*** Opening PROVIDED RECORDS ***

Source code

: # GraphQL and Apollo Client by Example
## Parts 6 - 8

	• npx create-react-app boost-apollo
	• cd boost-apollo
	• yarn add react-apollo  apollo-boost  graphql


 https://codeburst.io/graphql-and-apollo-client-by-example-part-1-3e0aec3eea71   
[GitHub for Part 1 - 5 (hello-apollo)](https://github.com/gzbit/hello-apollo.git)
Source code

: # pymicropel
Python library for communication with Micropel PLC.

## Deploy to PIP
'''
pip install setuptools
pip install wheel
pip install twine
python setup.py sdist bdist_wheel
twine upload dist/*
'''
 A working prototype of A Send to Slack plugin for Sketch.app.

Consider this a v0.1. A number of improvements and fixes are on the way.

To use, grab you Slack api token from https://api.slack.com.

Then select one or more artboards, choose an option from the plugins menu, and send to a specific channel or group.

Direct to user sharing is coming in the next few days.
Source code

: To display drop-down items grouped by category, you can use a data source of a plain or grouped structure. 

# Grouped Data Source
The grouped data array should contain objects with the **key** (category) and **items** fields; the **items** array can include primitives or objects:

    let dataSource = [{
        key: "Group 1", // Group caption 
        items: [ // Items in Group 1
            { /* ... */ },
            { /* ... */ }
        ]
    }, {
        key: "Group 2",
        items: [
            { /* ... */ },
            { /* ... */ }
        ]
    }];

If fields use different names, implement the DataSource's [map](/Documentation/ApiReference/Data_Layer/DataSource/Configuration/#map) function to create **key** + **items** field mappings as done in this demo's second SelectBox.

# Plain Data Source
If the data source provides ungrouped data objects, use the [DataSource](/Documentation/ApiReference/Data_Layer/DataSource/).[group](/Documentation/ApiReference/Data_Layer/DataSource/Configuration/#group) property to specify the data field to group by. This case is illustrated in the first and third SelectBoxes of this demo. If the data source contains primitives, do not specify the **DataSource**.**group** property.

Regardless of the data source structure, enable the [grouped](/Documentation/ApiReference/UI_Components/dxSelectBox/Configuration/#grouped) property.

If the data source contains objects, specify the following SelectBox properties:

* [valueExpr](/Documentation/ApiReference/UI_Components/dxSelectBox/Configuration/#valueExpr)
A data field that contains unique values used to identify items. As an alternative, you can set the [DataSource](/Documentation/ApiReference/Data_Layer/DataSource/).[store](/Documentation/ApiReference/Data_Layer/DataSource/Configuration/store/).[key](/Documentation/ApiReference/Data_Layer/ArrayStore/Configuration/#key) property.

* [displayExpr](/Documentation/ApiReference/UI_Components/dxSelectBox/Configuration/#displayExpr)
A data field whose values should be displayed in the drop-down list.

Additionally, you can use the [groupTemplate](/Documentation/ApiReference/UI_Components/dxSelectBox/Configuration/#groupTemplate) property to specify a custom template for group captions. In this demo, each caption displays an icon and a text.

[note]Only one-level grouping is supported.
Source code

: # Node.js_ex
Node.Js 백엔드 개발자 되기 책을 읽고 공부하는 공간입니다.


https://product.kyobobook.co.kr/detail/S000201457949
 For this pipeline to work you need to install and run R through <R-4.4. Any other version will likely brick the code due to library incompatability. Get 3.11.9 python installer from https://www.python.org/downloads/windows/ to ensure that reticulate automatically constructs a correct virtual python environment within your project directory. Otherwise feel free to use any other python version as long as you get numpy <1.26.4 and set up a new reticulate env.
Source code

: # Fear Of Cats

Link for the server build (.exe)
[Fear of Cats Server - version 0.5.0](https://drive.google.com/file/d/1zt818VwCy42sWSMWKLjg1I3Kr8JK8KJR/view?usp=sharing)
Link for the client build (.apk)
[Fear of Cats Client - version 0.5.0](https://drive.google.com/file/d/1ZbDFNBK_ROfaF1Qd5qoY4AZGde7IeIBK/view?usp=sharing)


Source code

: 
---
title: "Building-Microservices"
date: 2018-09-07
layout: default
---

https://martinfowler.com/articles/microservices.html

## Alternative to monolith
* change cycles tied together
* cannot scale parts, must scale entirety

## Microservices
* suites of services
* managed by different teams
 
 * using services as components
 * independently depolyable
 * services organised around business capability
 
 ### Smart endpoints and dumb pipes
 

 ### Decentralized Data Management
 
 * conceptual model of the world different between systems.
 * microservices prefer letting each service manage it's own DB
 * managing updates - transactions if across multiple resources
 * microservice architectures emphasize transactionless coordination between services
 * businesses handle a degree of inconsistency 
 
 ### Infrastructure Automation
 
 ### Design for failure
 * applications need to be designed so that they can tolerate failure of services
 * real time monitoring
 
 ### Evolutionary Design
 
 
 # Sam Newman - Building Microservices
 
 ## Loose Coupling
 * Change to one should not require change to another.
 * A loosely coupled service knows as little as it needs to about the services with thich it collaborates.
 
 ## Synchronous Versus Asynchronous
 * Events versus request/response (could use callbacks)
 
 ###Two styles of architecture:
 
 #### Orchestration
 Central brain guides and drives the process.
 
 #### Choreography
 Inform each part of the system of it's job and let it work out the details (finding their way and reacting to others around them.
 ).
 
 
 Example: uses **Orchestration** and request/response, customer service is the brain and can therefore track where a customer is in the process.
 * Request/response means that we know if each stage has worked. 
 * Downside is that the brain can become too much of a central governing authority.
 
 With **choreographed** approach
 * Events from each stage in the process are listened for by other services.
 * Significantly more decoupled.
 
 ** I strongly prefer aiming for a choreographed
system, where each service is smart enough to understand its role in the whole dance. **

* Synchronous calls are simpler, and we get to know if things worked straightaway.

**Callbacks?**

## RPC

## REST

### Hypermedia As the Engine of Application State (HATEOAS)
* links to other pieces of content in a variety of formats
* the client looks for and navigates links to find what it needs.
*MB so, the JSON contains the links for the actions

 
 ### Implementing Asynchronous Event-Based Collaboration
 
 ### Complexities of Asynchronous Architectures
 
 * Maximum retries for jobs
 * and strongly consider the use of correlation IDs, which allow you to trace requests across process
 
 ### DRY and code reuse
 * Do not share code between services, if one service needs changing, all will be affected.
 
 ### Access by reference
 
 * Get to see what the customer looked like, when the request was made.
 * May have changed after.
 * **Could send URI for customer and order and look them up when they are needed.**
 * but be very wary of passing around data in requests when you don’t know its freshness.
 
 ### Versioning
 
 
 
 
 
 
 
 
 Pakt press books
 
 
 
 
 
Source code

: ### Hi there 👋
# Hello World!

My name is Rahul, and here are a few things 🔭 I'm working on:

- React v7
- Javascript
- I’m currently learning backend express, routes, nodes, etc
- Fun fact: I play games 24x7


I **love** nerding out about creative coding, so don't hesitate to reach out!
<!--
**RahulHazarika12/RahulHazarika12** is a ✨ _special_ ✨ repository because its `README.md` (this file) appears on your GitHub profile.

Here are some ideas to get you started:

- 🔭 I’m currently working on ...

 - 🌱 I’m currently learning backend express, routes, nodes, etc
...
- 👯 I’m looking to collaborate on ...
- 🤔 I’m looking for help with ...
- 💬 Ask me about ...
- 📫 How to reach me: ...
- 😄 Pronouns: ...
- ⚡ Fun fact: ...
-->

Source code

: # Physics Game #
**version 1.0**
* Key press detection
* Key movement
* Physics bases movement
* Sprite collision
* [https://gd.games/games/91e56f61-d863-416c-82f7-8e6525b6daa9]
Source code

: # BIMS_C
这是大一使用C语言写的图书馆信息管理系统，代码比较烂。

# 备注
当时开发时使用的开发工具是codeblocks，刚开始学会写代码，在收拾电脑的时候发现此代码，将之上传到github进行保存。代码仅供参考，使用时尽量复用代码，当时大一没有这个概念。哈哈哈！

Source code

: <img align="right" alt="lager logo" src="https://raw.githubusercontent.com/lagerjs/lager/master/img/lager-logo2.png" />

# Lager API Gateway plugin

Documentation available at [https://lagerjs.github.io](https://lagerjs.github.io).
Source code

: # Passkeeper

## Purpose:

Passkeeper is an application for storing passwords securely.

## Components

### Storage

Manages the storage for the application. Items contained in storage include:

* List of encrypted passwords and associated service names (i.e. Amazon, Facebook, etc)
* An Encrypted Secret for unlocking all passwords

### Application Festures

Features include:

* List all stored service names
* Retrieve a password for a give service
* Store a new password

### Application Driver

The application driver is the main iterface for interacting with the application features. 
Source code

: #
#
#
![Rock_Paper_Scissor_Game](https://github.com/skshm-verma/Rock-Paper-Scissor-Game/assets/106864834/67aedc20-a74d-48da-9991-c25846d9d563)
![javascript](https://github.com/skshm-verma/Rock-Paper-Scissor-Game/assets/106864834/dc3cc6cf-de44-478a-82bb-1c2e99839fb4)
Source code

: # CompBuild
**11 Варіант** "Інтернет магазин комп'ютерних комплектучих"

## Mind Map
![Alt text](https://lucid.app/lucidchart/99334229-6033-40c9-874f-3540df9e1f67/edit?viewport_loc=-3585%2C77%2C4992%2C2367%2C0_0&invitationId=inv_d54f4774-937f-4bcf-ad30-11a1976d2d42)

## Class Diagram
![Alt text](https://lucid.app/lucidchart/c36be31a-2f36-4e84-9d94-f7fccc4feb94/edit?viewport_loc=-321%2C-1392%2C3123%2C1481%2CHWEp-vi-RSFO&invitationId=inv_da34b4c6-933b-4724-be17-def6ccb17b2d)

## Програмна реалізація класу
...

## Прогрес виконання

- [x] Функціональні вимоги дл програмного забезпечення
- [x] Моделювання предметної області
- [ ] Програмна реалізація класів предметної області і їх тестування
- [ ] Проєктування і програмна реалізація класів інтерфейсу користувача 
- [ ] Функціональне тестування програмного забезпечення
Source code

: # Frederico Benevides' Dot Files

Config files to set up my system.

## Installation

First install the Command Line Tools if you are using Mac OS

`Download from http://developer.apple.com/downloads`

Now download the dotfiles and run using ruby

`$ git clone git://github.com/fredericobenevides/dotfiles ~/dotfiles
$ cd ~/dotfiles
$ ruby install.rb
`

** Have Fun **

*** Closing PROVIDED RECORDS ***

Look through the entries above and quote exactly the lines from the line with "for a choreographed" to the line with "# Hello World!", counting both of those lines.

- **TASK SOLUTION**:
 ** I strongly prefer aiming for a choreographed
system, where each service is smart enough to understand its role in the whole dance. **

* Synchronous calls are simpler, and we get to know if things worked straightaway.

**Callbacks?**

## RPC

## REST

### Hypermedia As the Engine of Application State (HATEOAS)
* links to other pieces of content in a variety of formats
* the client looks for and navigates links to find what it needs.
*MB so, the JSON contains the links for the actions

 
 ### Implementing Asynchronous Event-Based Collaboration
 
 ### Complexities of Asynchronous Architectures
 
 * Maximum retries for jobs
 * and strongly consider the use of correlation IDs, which allow you to trace requests across process
 
 ### DRY and code reuse
 * Do not share code between services, if one service needs changing, all will be affected.
 
 ### Access by reference
 
 * Get to see what the customer looked like, when the request was made.
 * May have changed after.
 * **Could send URI for customer and order and look them up when they are needed.**
 * but be very wary of passing around data in requests when you don’t know its freshness.
 
 ### Versioning
 
 
 
 
 
 
 
 
 Pakt press books
 
 
 
 
 
Source code

: ### Hi there 👋
# Hello World!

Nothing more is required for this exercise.